Count the lines in the entries that contain "subtle". Say the number and nothing more.

(Records excerpted from a collection)
++++++++
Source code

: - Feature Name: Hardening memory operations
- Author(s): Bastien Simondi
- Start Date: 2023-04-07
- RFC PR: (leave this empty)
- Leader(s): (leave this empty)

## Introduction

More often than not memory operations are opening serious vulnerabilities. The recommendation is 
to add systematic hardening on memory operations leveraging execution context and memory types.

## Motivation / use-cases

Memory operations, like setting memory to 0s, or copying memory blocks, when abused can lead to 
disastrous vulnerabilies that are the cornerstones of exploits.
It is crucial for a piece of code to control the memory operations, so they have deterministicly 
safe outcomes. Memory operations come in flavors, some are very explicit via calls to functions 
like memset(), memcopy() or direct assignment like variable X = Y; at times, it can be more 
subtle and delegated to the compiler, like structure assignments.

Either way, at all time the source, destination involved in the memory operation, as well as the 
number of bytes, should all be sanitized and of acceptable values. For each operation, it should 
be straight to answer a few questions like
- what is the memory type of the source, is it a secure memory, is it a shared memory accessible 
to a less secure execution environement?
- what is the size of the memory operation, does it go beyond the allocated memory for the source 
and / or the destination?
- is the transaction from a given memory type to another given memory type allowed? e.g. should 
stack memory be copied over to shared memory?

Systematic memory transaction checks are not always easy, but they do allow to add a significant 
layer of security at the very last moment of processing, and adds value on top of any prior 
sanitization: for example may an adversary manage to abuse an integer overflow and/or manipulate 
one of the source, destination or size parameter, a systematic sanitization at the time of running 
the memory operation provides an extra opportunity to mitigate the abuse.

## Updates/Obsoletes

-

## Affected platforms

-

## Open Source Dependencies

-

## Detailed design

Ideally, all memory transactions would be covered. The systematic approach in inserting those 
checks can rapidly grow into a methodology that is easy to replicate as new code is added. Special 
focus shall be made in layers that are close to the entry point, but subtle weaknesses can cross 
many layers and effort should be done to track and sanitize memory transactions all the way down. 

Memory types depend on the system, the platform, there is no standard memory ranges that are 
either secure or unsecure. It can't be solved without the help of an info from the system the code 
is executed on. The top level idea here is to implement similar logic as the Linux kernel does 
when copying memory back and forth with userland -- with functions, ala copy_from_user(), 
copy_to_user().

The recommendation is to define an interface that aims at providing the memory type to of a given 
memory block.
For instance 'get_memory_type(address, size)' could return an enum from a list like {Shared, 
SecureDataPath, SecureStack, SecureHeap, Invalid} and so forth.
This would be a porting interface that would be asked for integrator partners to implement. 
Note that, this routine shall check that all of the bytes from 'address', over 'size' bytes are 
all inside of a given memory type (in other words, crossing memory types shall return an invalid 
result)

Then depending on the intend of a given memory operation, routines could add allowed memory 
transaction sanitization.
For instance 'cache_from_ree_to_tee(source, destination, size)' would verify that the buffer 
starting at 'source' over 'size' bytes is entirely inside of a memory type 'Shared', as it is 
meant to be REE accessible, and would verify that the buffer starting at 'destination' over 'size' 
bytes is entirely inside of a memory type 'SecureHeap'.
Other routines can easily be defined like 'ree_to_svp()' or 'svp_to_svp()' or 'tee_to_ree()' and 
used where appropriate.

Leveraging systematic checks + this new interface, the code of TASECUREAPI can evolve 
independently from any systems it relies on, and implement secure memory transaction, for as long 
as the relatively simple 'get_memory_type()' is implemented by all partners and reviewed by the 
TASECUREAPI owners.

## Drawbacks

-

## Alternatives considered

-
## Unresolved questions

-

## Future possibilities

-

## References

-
++++++++
> Output for this task
2